In our example: ($50,000 - $5000) / 10, or $4500 a year.

Each year this amount will be expensed under the Depreciation Expense (single year) and Accumulated Depreciation Expense (total for all years so far) categories. At the end of the tenth year, the total depreciable base will be accounted for. Is this set in concrete? No. Companies often re-evaluate the Expected Life and Salvage Value of machines. Changes to these figures will raise or lower the annual depreciation and these base changes to depreciating assets are allowed.

Taxes and Accountability

Accounting for depreciation is also a fairly straightforward process. Again, it is important to know that the book value of an asset is not necessarily indicative of fair market value. Each year, the accumulated depreciation acts as a contra asset account to track the amount of an asset that is still on the books. The asset may eventually be sold for more or less than this value. This is why fixed asset depreciation is not a valuation method but an allocation method.

Because depreciating assets relies on estimates for Expected Life and Salvage Value, it can be manipulated by businesses to raise and lower net income. The accounting world and the IRS frown upon this practice. The IRS has established guidelines that limit the fixed asset depreciation that can be taken in a given year by a business for different types of assets. A business must reconcile its books to span the difference between what the business claims for depreciation and what the IRS will allow them to claim.

Understanding the rules of fixed asset depreciation are incredibly useful. Many businesses are performing cost segregation analysis to isolate things that can be expensed or depreciated more quickly than the unit as a whole. Cost segregation is allowed by the IRS and is generally performed by an audit team composed of both internal and external people. A cost segregation study might find, for instance, that certain parts of a building's interior can be depreciated at a faster rate than the building itself.

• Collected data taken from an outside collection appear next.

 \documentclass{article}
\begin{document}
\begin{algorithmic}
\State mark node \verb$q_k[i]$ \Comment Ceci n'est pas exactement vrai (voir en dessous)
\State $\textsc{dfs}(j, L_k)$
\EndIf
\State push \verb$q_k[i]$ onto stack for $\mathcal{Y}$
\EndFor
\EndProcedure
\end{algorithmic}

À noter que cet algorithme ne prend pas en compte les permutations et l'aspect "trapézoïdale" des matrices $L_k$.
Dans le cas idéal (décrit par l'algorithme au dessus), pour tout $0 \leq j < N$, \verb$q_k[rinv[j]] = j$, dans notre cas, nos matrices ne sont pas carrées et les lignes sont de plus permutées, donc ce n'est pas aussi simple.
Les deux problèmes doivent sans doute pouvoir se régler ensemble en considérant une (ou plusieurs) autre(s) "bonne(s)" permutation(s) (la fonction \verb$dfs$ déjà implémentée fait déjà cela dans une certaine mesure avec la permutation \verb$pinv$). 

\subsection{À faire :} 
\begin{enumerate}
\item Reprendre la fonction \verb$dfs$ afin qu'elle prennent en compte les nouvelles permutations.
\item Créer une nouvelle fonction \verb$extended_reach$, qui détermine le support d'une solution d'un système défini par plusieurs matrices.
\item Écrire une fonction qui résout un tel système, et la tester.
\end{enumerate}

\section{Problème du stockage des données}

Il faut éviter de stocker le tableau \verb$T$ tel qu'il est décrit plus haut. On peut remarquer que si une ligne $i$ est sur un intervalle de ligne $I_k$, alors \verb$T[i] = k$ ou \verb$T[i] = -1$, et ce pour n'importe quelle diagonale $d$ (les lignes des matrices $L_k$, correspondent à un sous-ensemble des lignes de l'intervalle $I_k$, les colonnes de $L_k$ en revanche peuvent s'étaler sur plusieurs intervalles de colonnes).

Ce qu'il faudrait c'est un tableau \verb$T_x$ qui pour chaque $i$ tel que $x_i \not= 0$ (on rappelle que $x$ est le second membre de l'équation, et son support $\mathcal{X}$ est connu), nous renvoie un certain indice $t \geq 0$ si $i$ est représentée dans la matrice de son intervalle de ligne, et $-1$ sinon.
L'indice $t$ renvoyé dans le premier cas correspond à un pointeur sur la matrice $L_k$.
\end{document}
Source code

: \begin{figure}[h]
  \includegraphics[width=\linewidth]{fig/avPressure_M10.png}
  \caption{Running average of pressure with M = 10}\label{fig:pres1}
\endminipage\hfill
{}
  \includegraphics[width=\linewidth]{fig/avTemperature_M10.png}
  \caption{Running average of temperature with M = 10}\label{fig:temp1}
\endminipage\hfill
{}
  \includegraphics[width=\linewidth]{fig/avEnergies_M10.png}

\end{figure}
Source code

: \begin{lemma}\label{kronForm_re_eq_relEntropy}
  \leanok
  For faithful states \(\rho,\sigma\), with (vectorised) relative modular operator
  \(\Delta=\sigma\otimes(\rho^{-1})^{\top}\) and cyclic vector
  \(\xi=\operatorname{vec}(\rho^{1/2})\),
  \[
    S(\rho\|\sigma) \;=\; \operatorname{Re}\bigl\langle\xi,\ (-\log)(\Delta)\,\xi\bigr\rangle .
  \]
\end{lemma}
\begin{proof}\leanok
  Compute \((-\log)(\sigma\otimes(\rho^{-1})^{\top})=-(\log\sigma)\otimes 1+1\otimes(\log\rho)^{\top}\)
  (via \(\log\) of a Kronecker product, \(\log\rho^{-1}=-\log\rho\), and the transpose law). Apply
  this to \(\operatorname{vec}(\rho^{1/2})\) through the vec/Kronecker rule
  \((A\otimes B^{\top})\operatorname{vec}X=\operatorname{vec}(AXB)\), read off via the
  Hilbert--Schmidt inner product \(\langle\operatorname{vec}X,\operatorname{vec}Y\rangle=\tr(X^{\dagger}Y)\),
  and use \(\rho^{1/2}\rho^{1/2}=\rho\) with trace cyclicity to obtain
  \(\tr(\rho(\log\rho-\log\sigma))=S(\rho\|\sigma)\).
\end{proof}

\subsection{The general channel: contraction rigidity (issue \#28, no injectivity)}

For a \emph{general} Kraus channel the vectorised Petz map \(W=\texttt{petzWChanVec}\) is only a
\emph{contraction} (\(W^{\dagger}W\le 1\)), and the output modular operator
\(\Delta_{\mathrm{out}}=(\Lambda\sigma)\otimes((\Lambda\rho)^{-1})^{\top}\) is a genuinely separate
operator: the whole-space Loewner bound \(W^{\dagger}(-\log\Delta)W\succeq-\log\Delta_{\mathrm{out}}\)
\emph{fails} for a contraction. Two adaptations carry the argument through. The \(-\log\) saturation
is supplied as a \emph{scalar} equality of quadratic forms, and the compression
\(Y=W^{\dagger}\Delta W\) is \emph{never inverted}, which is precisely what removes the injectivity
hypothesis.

This can save a company a large sum of money in a very short time.

Depreciating assets is a useful concept and ensures that a business is held accountable for its operations. Transparency and compliance are on the rise because of Sarbanes-Oxley. A business wants to do everything it can to present truthful information to potential investors, lenders, and customers. GAAP is a great place to start. It is also important to note that as International GAAP merges with U.S. GAAP, several changes will come to companies that rely on one method of depreciation over another. Not every type is allowed under each set of principles and fixed asset depreciation will definitely have to be re-investigated.